Bart Layton signe avec Crime 101 un polar ambitieux sur le papier, mais dont l’exécution laisse perplexe à bien des égards. Le premier problème saute littéralement aux yeux : ou plutôt ne saute pas, puisqu’on ne voit presque rien. La photographie est si sombre que de nombreuses scènes semblent se dérouler derrière un voile noir permanent. L’atmosphère se veut certainement crépusculaire et tendue, mais elle finit surtout par frustrer.
Le scénario n’aide pas davantage. Les enjeux sont étonnamment pauvres pour une histoire de braquages et de traque policière. Pourtant, ils paraissent presque riches comparés à des dialogues souvent plats, explicatifs ou artificiels. Les personnages passent beaucoup de temps à parler sans que ces échanges ne renforcent réellement leur psychologie ou la tension dramatique.
Certaines décisions d’écriture interrogent franchement. À quoi sert Maya exactement ? Le personnage traverse le récit sans jamais sembler avoir un véritable impact sur son déroulement. De la même manière, si Money a pu réussir son hold-up grâce à Ormon, pourquoi s’acharne-t-il ensuite à poursuivre Mike ? Cette obsession paraît davantage dictée par les besoins du scénario que par une logique interne crédible.

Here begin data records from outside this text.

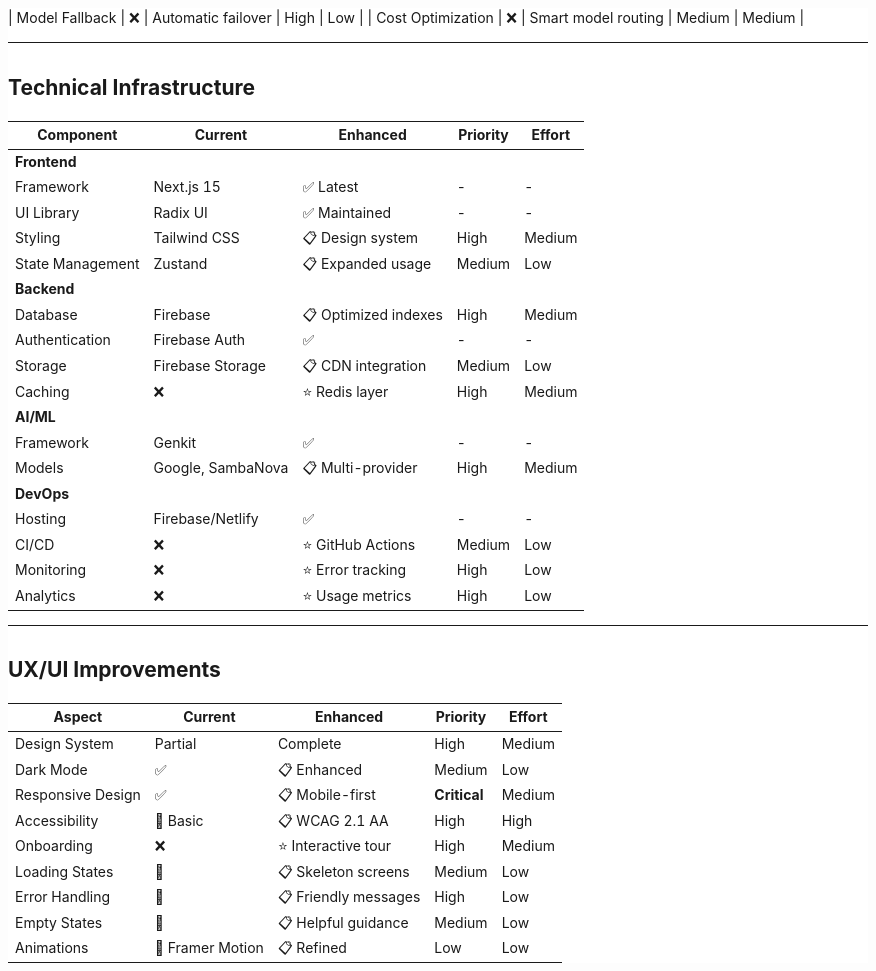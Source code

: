 | Model Fallback | ❌ | Automatic failover | High | Low |
| Cost Optimization | ❌ | Smart model routing | Medium | Medium |

---

## Technical Infrastructure

| Component | Current | Enhanced | Priority | Effort |
|---------|---------|----------|----------|---------|
| **Frontend** |
| Framework | Next.js 15 | ✅ Latest | - | - |
| UI Library | Radix UI | ✅ Maintained | - | - |
| Styling | Tailwind CSS | 📋 Design system | High | Medium |
| State Management | Zustand | 📋 Expanded usage | Medium | Low |
| **Backend** |
| Database | Firebase | 📋 Optimized indexes | High | Medium |
| Authentication | Firebase Auth | ✅ | - | - |
| Storage | Firebase Storage | 📋 CDN integration | Medium | Low |
| Caching | ❌ | ⭐ Redis layer | High | Medium |
| **AI/ML** |
| Framework | Genkit | ✅ | - | - |
| Models | Google, SambaNova | 📋 Multi-provider | High | Medium |
| **DevOps** |
| Hosting | Firebase/Netlify | ✅ | - | - |
| CI/CD | ❌ | ⭐ GitHub Actions | Medium | Low |
| Monitoring | ❌ | ⭐ Error tracking | High | Low |
| Analytics | ❌ | ⭐ Usage metrics | High | Low |

---

## UX/UI Improvements

| Aspect | Current | Enhanced | Priority | Effort |
|---------|---------|----------|----------|---------|
| Design System | Partial | Complete | High | Medium |
| Dark Mode | ✅ | 📋 Enhanced | Medium | Low |
| Responsive Design | ✅ | 📋 Mobile-first | **Critical** | Medium |
| Accessibility | 🔄 Basic | 📋 WCAG 2.1 AA | High | High |
| Onboarding | ❌ | ⭐ Interactive tour | High | Medium |
| Loading States | 🔄 | 📋 Skeleton screens | Medium | Low |
| Error Handling | 🔄 | 📋 Friendly messages | High | Low |
| Empty States | 🔄 | 📋 Helpful guidance | Medium | Low |
| Animations | 🔄 Framer Motion | 📋 Refined | Low | Low |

Le casting soulève aussi des questions. Pourquoi faire venir Jennifer Jason Leigh pour un rôle aussi insignifiant ? Sa présence est si anecdotique qu’on a l’impression de voir un personnage qui aurait dû être coupé au montage. Quant à la conclusion, elle accumule les incohérences et les raccourcis au point de donner une impression de confusion. La fin n’a tout simplement ni queue ni tête.
Et pourtant, malgré tous ces défauts, Crime 101 n’est jamais totalement ennuyeux. Le film conserve un certain pouvoir d’attraction grâce à quelques séquences spectaculaires et à l’implication évidente de son quatuor principal : Ruffalo, Hemsworth, Berry et surtout Barry Keoghan. Leur engagement permet de maintenir l’intérêt jusqu’au générique, même si le résultat final laisse surtout un sentiment d’occasion manquée.